> **Your goal**
Using the data below, find how many lines include the word "documentclass" and report that figure alone.

(Stored data)
──────
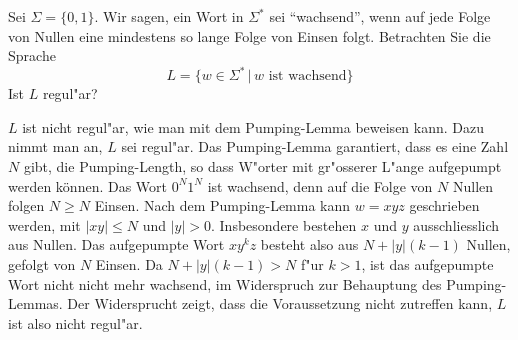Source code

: Sei $\Sigma=\{0,1\}$.
Wir sagen, ein Wort in $\Sigma^*$ sei ``wachsend'',
wenn auf jede Folge von Nullen eine mindestens
so lange Folge von Einsen folgt.
Betrachten Sie die Sprache
\[
L=\{
w\in \Sigma^*\,|\, \text{$w$ ist wachsend}
\}
\]
Ist $L$ regul"ar?

\begin{loesung}
$L$ ist nicht regul"ar, wie man mit dem Pumping-Lemma beweisen kann.
Dazu nimmt man an, $L$ sei regul"ar. Das Pumping-Lemma garantiert, dass
es eine Zahl $N$ gibt, die Pumping-Length, so dass W"orter mit gr"osserer
L"ange aufgepumpt werden können. Das Wort $0^N1^N$ ist wachsend, denn
auf die Folge von $N$ Nullen folgen $N\ge N$ Einsen. Nach dem Pumping-Lemma
kann $w=xyz$ geschrieben werden, mit $|xy|\le N$ und $|y|>0$. Insbesondere bestehen
$x$ und $y$ ausschliesslich aus Nullen. Das aufgepumpte Wort
$xy^kz$ besteht also aus $N+|y|(k-1)$ Nullen, gefolgt von $N$ Einsen.
Da $N+|y|(k-1) > N$ f"ur $k>1$, ist das aufgepumpte Wort nicht nicht
mehr wachsend, im Widerspruch zur Behauptung des Pumping-Lemmas. Der
Widersprucht zeigt, dass die Voraussetzung nicht zutreffen kann, $L$
ist also nicht regul"ar.
\end{loesung}
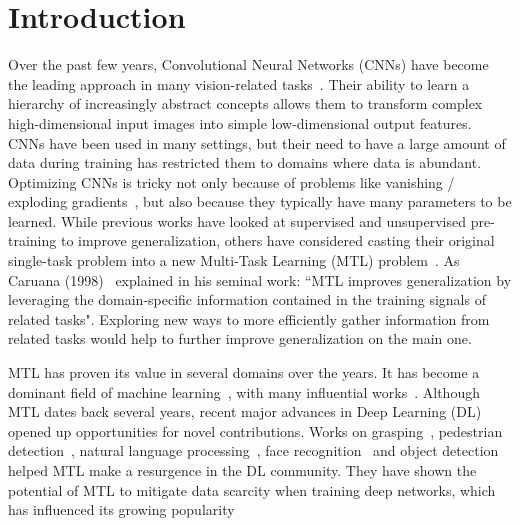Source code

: \documentclass[runningheads]{llncs}
\newcommand{\citep}{\cite}
\newcommand{\citet}{\cite}
\begin{document}
\section{Introduction}
\label{sec:intro}



Over the past few years, Convolutional Neural Networks (CNNs) have become the leading approach in many vision-related tasks~\citep{krizhevsky2012imagenet}. Their ability to learn a hierarchy of increasingly abstract concepts allows them to transform complex high-dimensional input images into simple low-dimensional output features. CNNs have been used in many settings, but their need to have a large amount of data during training has restricted them to domains where data is abundant. Optimizing CNNs is tricky not only because of problems like vanishing / exploding gradients~\citep{hochreiter1998vanishing}, but also because they typically have many parameters to be learned. While previous works have looked at supervised and unsupervised pre-training to improve generalization, others have considered casting their original single-task problem into a new Multi-Task Learning (MTL) problem~\citet{zhang2017survey}. As Caruana (1998)~\citet{caruana1998multitask} explained in his seminal work: ``MTL improves generalization by leveraging the domain-specific information contained in the training signals of related tasks". Exploring new ways to more efficiently gather information from related tasks would help to further improve generalization on the main one.


MTL has proven its value in several domains over the years. It has become a dominant field of machine learning~\citep{zhang2014review}, with many influential works~\citep{evgeniou2004regularized}. Although MTL dates back several years, recent major advances in Deep Learning (DL) opened up opportunities for novel contributions. Works on grasping~\citep{pinto2017learning}, pedestrian detection~\citep{tian2015pedestrian}, natural language processing~\citep{liu2015representation}, face recognition~\citep{yim2015rotating}\citep{yin2017multi} and object detection~\citep{misra2016cross} helped MTL make a resurgence in the DL community. They have shown the potential of MTL to mitigate data scarcity when training deep networks, which has influenced its growing popularity
\end{document}
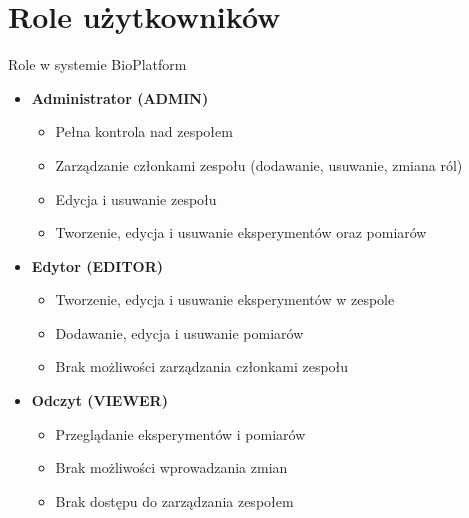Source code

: \documentclass[polish,aspectratio=1610]{beamer}
\begin{document}
    \section{Role użytkowników}
    \begin{frame}{Role w systemie BioPlatform}
        \begin{itemize}
            \item \textbf{Administrator (ADMIN)}
            \begin{itemize}
                \item Pełna kontrola nad zespołem
                \item Zarządzanie członkami zespołu (dodawanie, usuwanie, zmiana ról)
                \item Edycja i usuwanie zespołu
                \item Tworzenie, edycja i usuwanie eksperymentów oraz pomiarów
            \end{itemize}
            \item \textbf{Edytor (EDITOR)}
            \begin{itemize}
                \item Tworzenie, edycja i usuwanie eksperymentów w zespole
                \item Dodawanie, edycja i usuwanie pomiarów
                \item Brak możliwości zarządzania członkami zespołu
            \end{itemize}
            \item \textbf{Odczyt (VIEWER)}
            \begin{itemize}
                \item Przeglądanie eksperymentów i pomiarów
                \item Brak możliwości wprowadzania zmian
                \item Brak dostępu do zarządzania zespołem
            \end{itemize}
        \end{itemize}
    \end{frame}

\end{document}

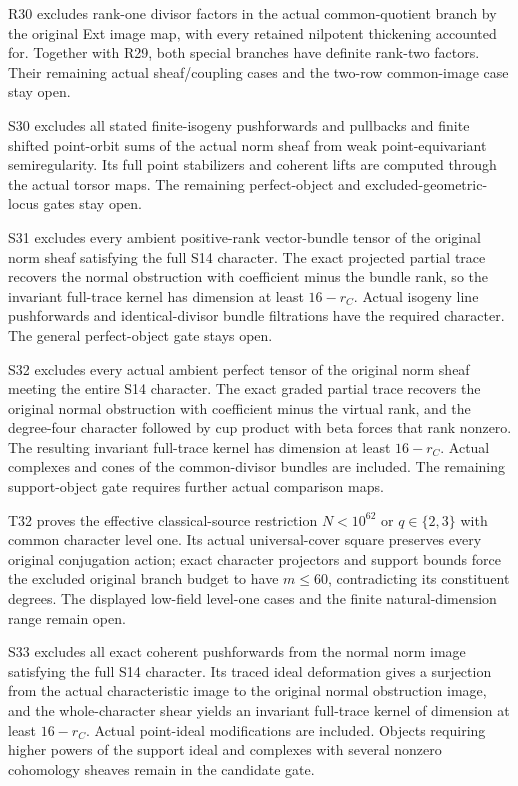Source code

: R30 excludes rank-one divisor factors in the actual common-quotient branch by the original Ext image map, with every retained nilpotent thickening accounted for. Together with R29, both special branches have definite rank-two factors. Their remaining actual sheaf/coupling cases and the two-row common-image case stay open.




S30 excludes all stated finite-isogeny pushforwards and pullbacks and finite shifted point-orbit sums of the actual norm sheaf from weak point-equivariant semiregularity. Its full point stabilizers and coherent lifts are computed through the actual torsor maps. The remaining perfect-object and excluded-geometric-locus gates stay open.




S31 excludes every ambient positive-rank vector-bundle tensor of the original norm sheaf satisfying the full S14 character. The exact projected partial trace recovers the normal obstruction with coefficient minus the bundle rank, so the invariant full-trace kernel has dimension at least $16-r_C$. Actual isogeny line pushforwards and identical-divisor bundle filtrations have the required character. The general perfect-object gate stays open.




S32 excludes every actual ambient perfect tensor of the original norm sheaf meeting the entire S14 character. The exact graded partial trace recovers the original normal obstruction with coefficient minus the virtual rank, and the degree-four character followed by cup product with beta forces that rank nonzero. The resulting invariant full-trace kernel has dimension at least $16-r_C$. Actual complexes and cones of the common-divisor bundles are included. The remaining support-object gate requires further actual comparison maps.




T32 proves the effective classical-source restriction $N<10^{62}$ or $q\in\{2,3\}$ with common character level one. Its actual universal-cover square preserves every original conjugation action; exact character projectors and support bounds force the excluded original branch budget to have $m\le60$, contradicting its constituent degrees. The displayed low-field level-one cases and the finite natural-dimension range remain open.




S33 excludes all exact coherent pushforwards from the normal norm image satisfying the full S14 character. Its traced ideal deformation gives a surjection from the actual characteristic image to the original normal obstruction image, and the whole-character shear yields an invariant full-trace kernel of dimension at least $16-r_C$. Actual point-ideal modifications are included. Objects requiring higher powers of the support ideal and complexes with several nonzero cohomology sheaves remain in the candidate gate.




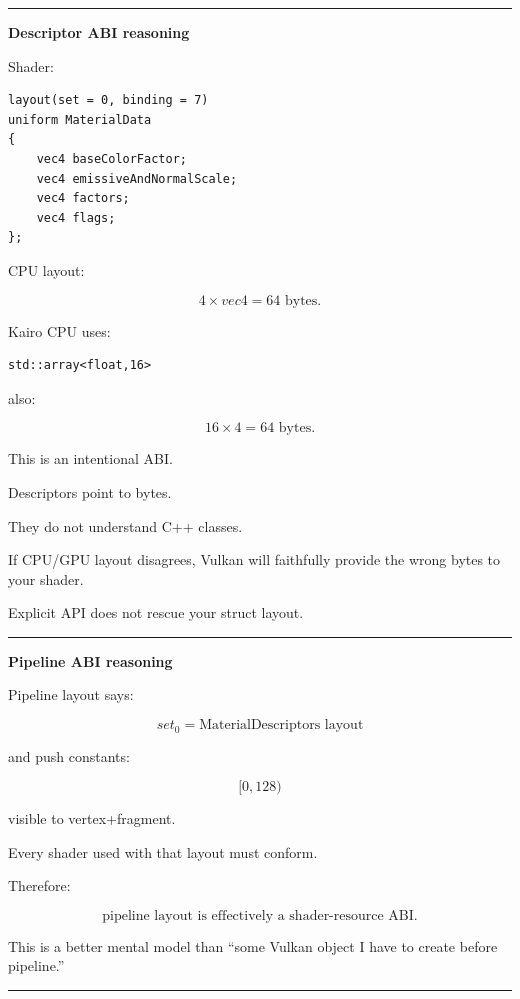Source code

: \begin{center}\rule{0.5\linewidth}{0.5pt}\end{center}

\textbf{Descriptor ABI reasoning}

Shader:

\begin{verbatim}
layout(set = 0, binding = 7)
uniform MaterialData
{
    vec4 baseColorFactor;
    vec4 emissiveAndNormalScale;
    vec4 factors;
    vec4 flags;
};
\end{verbatim}

CPU layout:

\[
4\times vec4
=
64\text{ bytes}.
\]

Kairo CPU uses:

\begin{verbatim}
std::array<float,16>
\end{verbatim}

also:

\[
16\times4=64\text{ bytes}.
\]

This is an intentional ABI.

Descriptors point to bytes.

They do not understand C++ classes.

If CPU/GPU layout disagrees, Vulkan will faithfully provide the wrong bytes to your shader.

Explicit API does not rescue your struct layout.

\begin{center}\rule{0.5\linewidth}{0.5pt}\end{center}

\textbf{Pipeline ABI reasoning}

Pipeline layout says:

\[
set_0
=
\text{MaterialDescriptors layout}
\]

and push constants:

\[
[0,128)
\]

visible to vertex+fragment.

Every shader used with that layout must conform.

Therefore:

\[
\boxed{
\text{pipeline layout is effectively a shader-resource ABI}.
}
\]

This is a better mental model than ``some Vulkan object I have to create before pipeline.''

\begin{center}\rule{0.5\linewidth}{0.5pt}\end{center}

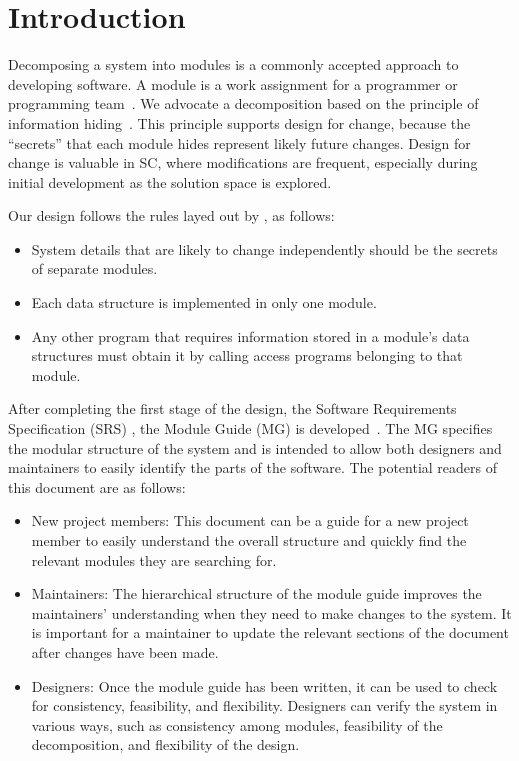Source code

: \documentclass[12pt, titlepage]{article}
\begin{document}
\newpage

\tableofcontents

\listoftables

\listoffigures

\newpage


\section{Introduction}

Decomposing a system into modules is a commonly accepted approach to developing
software.  A module is a work assignment for a programmer or programming
team~\citep{ParnasEtAl1984}.  We advocate a decomposition
based on the principle of information hiding~\citep{Parnas1972a}.  This
principle supports design for change, because the ``secrets'' that each module
hides represent likely future changes.  Design for change is valuable in SC,
where modifications are frequent, especially during initial development as the
solution space is explored.  

Our design follows the rules layed out by \citet{ParnasEtAl1984}, as follows:
\begin{itemize}
\item System details that are likely to change independently should be the
  secrets of separate modules.
\item Each data structure is implemented in only one module.
\item Any other program that requires information stored in a module's data
  structures must obtain it by calling access programs belonging to that module.
\end{itemize}

After completing the first stage of the design, the Software Requirements
Specification (SRS) \cite{SRS}, the Module Guide (MG) is developed~\citep{ParnasEtAl1984}. The MG
specifies the modular structure of the system and is intended to allow both
designers and maintainers to easily identify the parts of the software.  The
potential readers of this document are as follows:

\begin{itemize}
\item New project members: This document can be a guide for a new project member
  to easily understand the overall structure and quickly find the
  relevant modules they are searching for.
\item Maintainers: The hierarchical structure of the module guide improves the
  maintainers' understanding when they need to make changes to the system. It is
  important for a maintainer to update the relevant sections of the document
  after changes have been made.
\item Designers: Once the module guide has been written, it can be used to
  check for consistency, feasibility, and flexibility. Designers can verify the
  system in various ways, such as consistency among modules, feasibility of the
  decomposition, and flexibility of the design.
\end{itemize}
\end{document}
──────
> **Written response**
3